The Asian crypto market is among the world’s largest. Indeed, Japan and South Korea lead the industry, hosting the second and third biggest markets (after the United States) for digital assets. However, when it comes to the regulation of security tokens, Asia has lagged behind other parts of the world.
For instance, in Malta, virtual financial assets are recognized as mediums of exchange, units of account, and as stores of value. Switzerland, on the other hand, recognizes tokens as representations of the value of a property. Regulators in the United States (generally) approach digital assets as if they were securities.

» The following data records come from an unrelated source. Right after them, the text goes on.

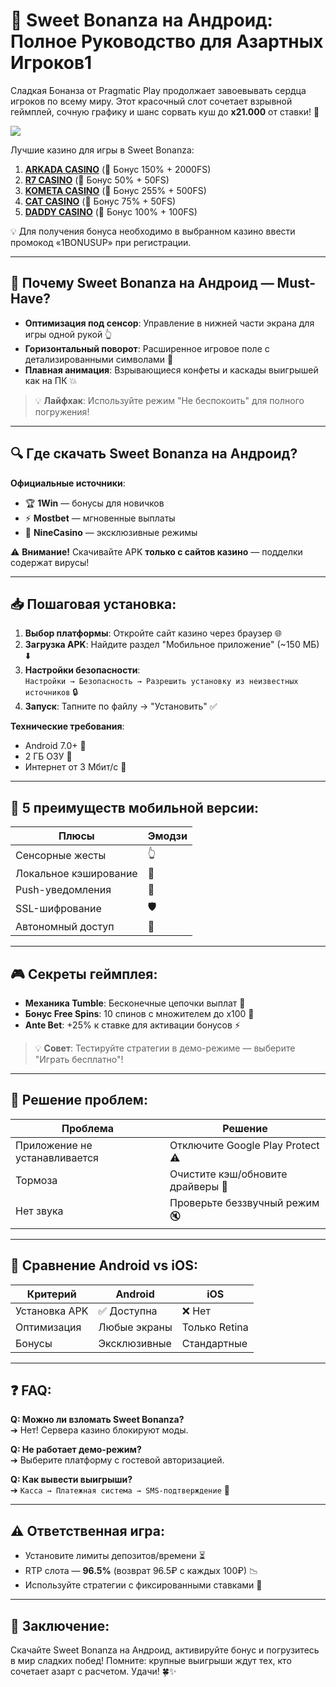 # 🍭 Sweet Bonanza на Андроид: Полное Руководство для Азартных Игроков1

Сладкая Бонанза от Pragmatic Play продолжает завоевывать сердца игроков по всему миру. Этот красочный слот сочетает взрывной геймплей, сочную графику и шанс сорвать куш до **x21.000** от ставки! 🎰

[![](https://i.ibb.co/ZzLZ50qX/sweet-bonanza-tile.jpg)](https://clck.ru/3Hr27o)

Лучшие казино для игры в Sweet Bonanza:

1. **[ARKADA CASINO](https://clck.ru/3Hr27o "ARKADA CASINO")** (🎁 Бонус 150% + 2000FS)
2. **[R7 CASINO](https://clck.ru/3HsT58 "R7 CASINO")** (🎁 Бонус 50% + 50FS)
3. **[KOMETA CASINO](https://clck.ru/3JHf2X "KOMETA CASINO")** (🎁 Бонус 255% + 500FS)
4. **[CAT CASINO](https://clck.ru/3HsTGi "CAT CASINO")** (🎁 Бонус 75% + 50FS)
5. **[DADDY CASINO](https://clck.ru/3HsTSj "DADDY CASINO")** (🎁 Бонус 100% + 100FS)

💡 Для получения бонуса необходимо в выбранном казино ввести промокод «1BONUSUP» при регистрации.

---

## 📱 Почему Sweet Bonanza на Андроид — Must-Have?
- **Оптимизация под сенсор**: Управление в нижней части экрана для игры одной рукой 👆  
- **Горизонтальный поворот**: Расширенное игровое поле с детализированными символами 🔄  
- **Плавная анимация**: Взрывающиеся конфеты и каскады выигрышей как на ПК 💥  

> 💡 **Лайфхак**: Используйте режим "Не беспокоить" для полного погружения!

---

## 🔍 Где скачать Sweet Bonanza на Андроид?
**Официальные источники**:  
- 🏆 **1Win** — бонусы для новичков  
- ⚡ **Mostbet** — мгновенные выплаты  
- 🎯 **NineCasino** — эксклюзивные режимы  

⚠️ **Внимание!** Скачивайте APK **только с сайтов казино** — подделки содержат вирусы!

---

## 📥 Пошаговая установка:
1. **Выбор платформы**: Откройте сайт казино через браузер 🌐  
2. **Загрузка APK**: Найдите раздел "Мобильное приложение" (~150 МБ) ⬇️  
3. **Настройки безопасности**:  
   `Настройки → Безопасность → Разрешить установку из неизвестных источников` 🔒  
4. **Запуск**: Тапните по файлу → "Установить" ✅  

**Технические требования**:  
- Android 7.0+ 📲  
- 2 ГБ ОЗУ 💾  
- Интернет от 3 Мбит/с 📶  

---

## 🚀 5 преимуществ мобильной версии:
| **Плюсы**                | **Эмодзи** |
|--------------------------|------------|
| Сенсорные жесты          | 👆         |
| Локальное кэширование    | 📁         |
| Push-уведомления         | 🔔         |
| SSL-шифрование           | 🛡️        |
| Автономный доступ        | 📴         |

---

## 🎮 Секреты геймплея:
- **Механика Tumble**: Бесконечные цепочки выплат 💫  
- **Бонус Free Spins**: 10 спинов с множителем до x100 🎁  
- **Ante Bet**: +25% к ставке для активации бонусов ⚡  

> 💡 **Совет**: Тестируйте стратегии в демо-режиме — выберите "Играть бесплатно"!

---

## 🔧 Решение проблем:
| **Проблема**               | **Решение**                          |
|----------------------------|--------------------------------------|
| Приложение не устанавливается | Отключите Google Play Protect ⚠️  |
| Тормоза                    | Очистите кэш/обновите драйверы 🔄   |
| Нет звука                  | Проверьте беззвучный режим 🔇        |

---

## 📱 Сравнение Android vs iOS:
| Критерий       | Android       | iOS             |
|----------------|---------------|-----------------|
| Установка APK  | ✅ Доступна   | ❌ Нет          |
| Оптимизация    | Любые экраны  | Только Retina   |
| Бонусы         | Эксклюзивные  | Стандартные     |

---

## ❓ FAQ:
**Q: Можно ли взломать Sweet Bonanza?**  
➔ Нет! Сервера казино блокируют моды.  

**Q: Не работает демо-режим?**  
➔ Выберите платформу с гостевой авторизацией.  

**Q: Как вывести выигрыши?**  
➔ `Касса → Платежная система → SMS-подтверждение` 💸  

---

## ⚠️ Ответственная игра:
- Установите лимиты депозитов/времени ⏳  
- RTP слота — **96.5%** (возврат 96.5₽ с каждых 100₽) 📉  
- Используйте стратегии с фиксированными ставками 🧮  

---

## 🎉 Заключение:  
Скачайте Sweet Bonanza на Андроид, активируйте бонус и погрузитесь в мир сладких побед! Помните: крупные выигрыши ждут тех, кто сочетает азарт с расчетом. Удачи! 🍀✨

Asian companies that wish to issue security tokens without leaving the continent have few options. Singapore has been the best hope so far, as tokenized securities are treated like conventional ones there. However, no token offering has yet to be approved by the Singaporean regulatory body, with one being barred as recently as January 24th.
Today, with a rising interest in security tokens globally, and with certain Asian regulators wanting to ‘keep up’ with countries like Malta, new laws in Thailand, the Philippines, and Malaysia may make an Asian STO possible.
Thailand: On February 8th, the national legislative assembly of Thailand endorsed an amendment to the Securities and Exchange Act that paves the way for a regulated security token market in the country. This change to the law will enable the issuance of tokens that would be regulated as are other stocks and bonds.
For potential issuers, Thailand shows a lot of promise. The Thai Securities and Exchange Commission already granted four cryptocurrency operator’s licenses in January and the country’s official stock exchange (the SET) has applied for a license to trade digital assets.
Malaysia: Less than a month earlier, on January 15th, Malaysian regulators announced that they would class cryptocurrencies as securities, paving the road for security token offerings there. All good news comes with a downside, however. Unauthorized exchanges and ICOs could face stiff penalties, such as 10-year prison sentences and fines going up to $2.4 million.
Philippines: In early February, the Economic Zone Authority in Cagayan, an offshore special economic zone located in the Philippines, announced that it had created a set of rules that would govern cryptocurrencies within the sector. These Digital Asset and Token Offering (DATO) Regulations outline a framework for the classification, evaluation, and regulation of various types of crypto assets, including utility and security tokens.
The DATO framework divides STOs and ICOs into tiers based on the amount of funds that are sought. Companies in the lowest tier, intending to raise $5 million or less, are only required to comply with certain basic requirements. The higher tiers require a greater level of regulatory permission.
It is still too early to make any strong conclusions regarding security token issuance in Asia. However, it is clear from the newly enacted policies in Thailand, Malaysia, and the Philippines that certain countries on our continent are open to taking a pragmatic approach to blockchain. We will just have to wait and see.